- Rak piersi jest stale najczęstszym nowotworem złośliwym u kobiet. Rocznie na ten nowotwór zapada około 16 tysięcy kobiet. Z tej grupy około 5 tysięcy umiera - mówi chirurg onkolog Grzegorz Luboiński, ekspert serwisu abcZdrowie. Niestety, nowotwór nie omija panów. - U mężczyzn na raka piersi choruje rocznie około 100 mężczyzn, ale około 50 z powodu tego nowotworu umiera - dodaje Grzegorz Luboiński.

Reklama

Wysoka umieralność na raka piersi u mężczyzn niewątpliwie bierze się stąd, że panowie nie są czujni na pierwsze objawy choroby. - Rak piersi u mężczyzn zwykle wykrywany jest w stadium zaawansowanym. Panowie zwykle nie dopuszczają możliwości, że mogą mieć taki nowotwór i zgłaszają się, gdy mają znaczne dolegliwości - tłumaczy ekspert serwisu abcZdrowie.

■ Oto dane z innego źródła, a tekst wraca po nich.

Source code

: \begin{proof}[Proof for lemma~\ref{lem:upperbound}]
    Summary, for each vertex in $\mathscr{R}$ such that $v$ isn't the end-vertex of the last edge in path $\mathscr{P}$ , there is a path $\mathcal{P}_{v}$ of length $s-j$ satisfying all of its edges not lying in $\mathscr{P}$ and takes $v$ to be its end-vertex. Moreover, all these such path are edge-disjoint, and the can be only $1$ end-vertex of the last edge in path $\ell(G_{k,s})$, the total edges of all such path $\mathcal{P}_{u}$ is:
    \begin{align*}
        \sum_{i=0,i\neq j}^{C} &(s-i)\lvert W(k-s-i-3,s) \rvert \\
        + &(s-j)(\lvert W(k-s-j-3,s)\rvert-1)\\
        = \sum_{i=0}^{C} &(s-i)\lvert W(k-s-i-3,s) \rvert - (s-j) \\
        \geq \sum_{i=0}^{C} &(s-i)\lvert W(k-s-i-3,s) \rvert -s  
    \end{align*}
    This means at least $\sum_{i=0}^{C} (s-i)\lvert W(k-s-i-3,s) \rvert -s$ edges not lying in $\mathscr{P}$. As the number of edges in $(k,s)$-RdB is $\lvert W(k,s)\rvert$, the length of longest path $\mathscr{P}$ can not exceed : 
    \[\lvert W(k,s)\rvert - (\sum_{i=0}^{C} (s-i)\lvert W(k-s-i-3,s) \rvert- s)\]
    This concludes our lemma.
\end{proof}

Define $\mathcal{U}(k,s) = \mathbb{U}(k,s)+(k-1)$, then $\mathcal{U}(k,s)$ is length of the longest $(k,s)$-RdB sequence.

Sytuacja pewnie wyglądałaby lepiej, gdyby mężczyźni wykrywali raka piersi we wczesnym stadium i poddawali się jego leczeniu. Dlatego warto znać objawy choroby. Mogą one być dość typowe: guzek w piersi, rozrost piersi, wysięk i inne zmiany sutka. Każda z nich powinna skłonić pacjenta do wizyty u lekarza, który zaleci mammografię, USG lub biopsję piersi.

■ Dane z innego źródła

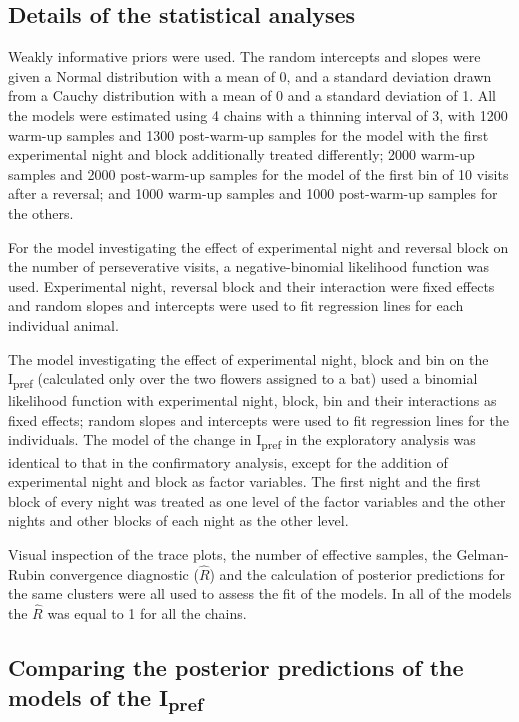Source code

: \documentclass[
]{article}
\begin{document}
\hypertarget{details-of-the-statistical-analyses}{%
\subsection{Details of the statistical analyses}\label{details-of-the-statistical-analyses}}

Weakly informative priors were used. The random intercepts and slopes were given a Normal distribution with a mean of 0, and a standard deviation drawn from a Cauchy distribution with a mean of 0 and a standard deviation of 1. All the models were estimated using 4 chains with a thinning interval of 3, with 1200 warm-up samples and 1300 post-warm-up samples for the model with the first experimental night and block additionally treated differently; 2000 warm-up samples and 2000 post-warm-up samples for the model of the first bin of 10 visits after a reversal; and 1000 warm-up samples and 1000 post-warm-up samples for the others.

For the model investigating the effect of experimental night and reversal block on the number of perseverative visits, a negative-binomial likelihood function was used. Experimental night, reversal block and their interaction were fixed effects and random slopes and intercepts were used to fit regression lines for each individual animal.

The model investigating the effect of experimental night, block and bin on the I\textsubscript{pref} (calculated only over the two flowers assigned to a bat) used a binomial likelihood function with experimental night, block, bin and their interactions as fixed effects; random slopes and intercepts were used to fit regression lines for the individuals. The model of the change in I\textsubscript{pref} in the exploratory analysis was identical to that in the confirmatory analysis, except for the addition of experimental night and block as factor variables. The first night and the first block of every night was treated as one level of the factor variables and the other nights and other blocks of each night as the other level.

Visual inspection of the trace plots, the number of effective samples, the Gelman-Rubin convergence diagnostic (\(\hat R\)) and the calculation of posterior predictions for the same clusters were all used to assess the fit of the models. In all of the models the \(\hat R\) was equal to 1 for all the chains.

\hypertarget{comparing-the-posterior-predictions-of-the-models-of-the-ipref}{%
\subsection{\texorpdfstring{Comparing the posterior predictions of the models of the I\textsubscript{pref}}{Comparing the posterior predictions of the models of the Ipref}}\label{comparing-the-posterior-predictions-of-the-models-of-the-ipref}}
\end{document}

Rak piersi u mężczyzn najczęściej spowodowany jest przez działanie estrogenów (żeńskie hormony płciowe). Gdy biorą one górę nad testosteronem, zwiększa się ryzyko nowotworu. Nic dziwnego, że najczęściej raka piersi diagnozuje się u starszych panów, między 50. a 70. rokiem życia, kiedy poziom męskich hormonów płciowych jest niższy. Do czynników ryzyka rozwoju nowotworu zalicza się również występowanie choroby u innych członków rodziny, otyłość i nadużywanie alkoholu. Zagrożenie wzrasta u mężczyzn, podobnie jak i u kobiet, obecność mutacji w obrębie genu BRCA1 i BRCA2.